__Action item__
Filter these records by the string "solutions", copying each line that holds it.

/---

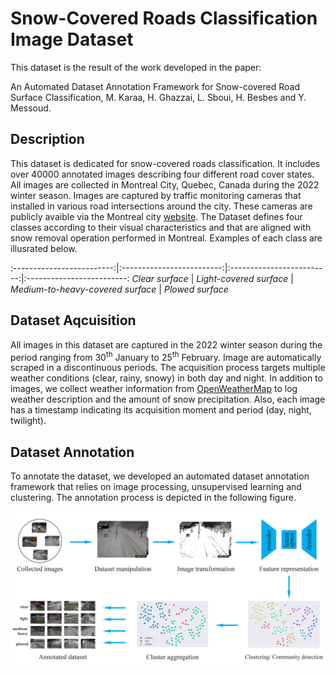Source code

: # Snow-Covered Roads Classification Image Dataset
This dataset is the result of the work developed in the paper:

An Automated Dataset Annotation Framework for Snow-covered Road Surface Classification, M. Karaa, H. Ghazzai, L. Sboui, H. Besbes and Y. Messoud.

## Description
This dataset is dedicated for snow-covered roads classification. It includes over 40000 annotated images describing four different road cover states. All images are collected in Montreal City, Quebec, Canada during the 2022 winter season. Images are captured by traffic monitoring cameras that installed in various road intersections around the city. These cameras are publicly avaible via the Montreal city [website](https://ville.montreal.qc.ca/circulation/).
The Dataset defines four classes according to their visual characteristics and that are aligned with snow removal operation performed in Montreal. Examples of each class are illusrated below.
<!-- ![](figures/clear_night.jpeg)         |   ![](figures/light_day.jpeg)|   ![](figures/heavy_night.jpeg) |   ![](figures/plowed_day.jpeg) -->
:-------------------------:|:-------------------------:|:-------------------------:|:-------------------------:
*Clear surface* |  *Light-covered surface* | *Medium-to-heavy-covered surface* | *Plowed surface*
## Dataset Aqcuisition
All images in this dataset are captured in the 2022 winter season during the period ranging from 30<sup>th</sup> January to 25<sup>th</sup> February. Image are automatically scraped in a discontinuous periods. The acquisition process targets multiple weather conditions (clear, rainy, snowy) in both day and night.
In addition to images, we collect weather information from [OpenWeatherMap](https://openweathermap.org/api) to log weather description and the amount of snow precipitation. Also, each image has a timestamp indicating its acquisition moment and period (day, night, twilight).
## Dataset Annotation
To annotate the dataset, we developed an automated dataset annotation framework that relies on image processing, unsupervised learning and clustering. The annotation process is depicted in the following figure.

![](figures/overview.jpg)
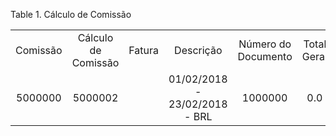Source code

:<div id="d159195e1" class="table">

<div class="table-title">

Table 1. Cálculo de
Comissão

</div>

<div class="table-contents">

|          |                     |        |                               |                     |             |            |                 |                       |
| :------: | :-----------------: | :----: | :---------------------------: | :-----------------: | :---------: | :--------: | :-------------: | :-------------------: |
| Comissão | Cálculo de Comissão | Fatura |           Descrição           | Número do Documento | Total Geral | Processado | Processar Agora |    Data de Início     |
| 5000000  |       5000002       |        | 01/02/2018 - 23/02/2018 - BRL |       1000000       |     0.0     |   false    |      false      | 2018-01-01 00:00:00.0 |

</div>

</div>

\---
/---

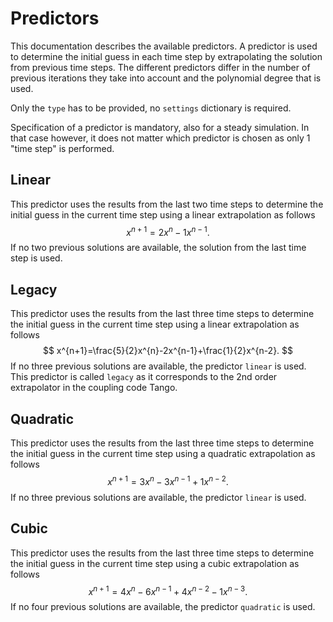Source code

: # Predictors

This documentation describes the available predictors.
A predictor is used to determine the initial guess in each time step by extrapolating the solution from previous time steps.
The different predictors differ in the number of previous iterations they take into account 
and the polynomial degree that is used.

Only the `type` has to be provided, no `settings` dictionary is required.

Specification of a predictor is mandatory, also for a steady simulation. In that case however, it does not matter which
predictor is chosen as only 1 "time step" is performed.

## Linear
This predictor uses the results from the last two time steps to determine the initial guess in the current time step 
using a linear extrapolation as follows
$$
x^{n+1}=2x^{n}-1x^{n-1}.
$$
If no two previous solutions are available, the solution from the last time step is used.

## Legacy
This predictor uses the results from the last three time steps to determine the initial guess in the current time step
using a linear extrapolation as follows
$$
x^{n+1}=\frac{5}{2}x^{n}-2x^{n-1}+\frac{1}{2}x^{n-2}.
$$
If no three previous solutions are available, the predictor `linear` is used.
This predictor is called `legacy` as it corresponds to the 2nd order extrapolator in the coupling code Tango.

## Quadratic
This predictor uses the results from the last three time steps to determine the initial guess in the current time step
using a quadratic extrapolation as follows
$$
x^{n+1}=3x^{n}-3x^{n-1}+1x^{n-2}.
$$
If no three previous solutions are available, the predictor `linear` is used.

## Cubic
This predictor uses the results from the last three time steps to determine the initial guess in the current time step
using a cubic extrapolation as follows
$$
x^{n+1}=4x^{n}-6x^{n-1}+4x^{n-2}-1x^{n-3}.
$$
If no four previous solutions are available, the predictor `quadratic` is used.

\---

__Answer__
If no two previous solutions are available, the solution from the last time step is used.
If no three previous solutions are available, the predictor `linear` is used.
If no three previous solutions are available, the predictor `linear` is used.
If no four previous solutions are available, the predictor `quadratic` is used.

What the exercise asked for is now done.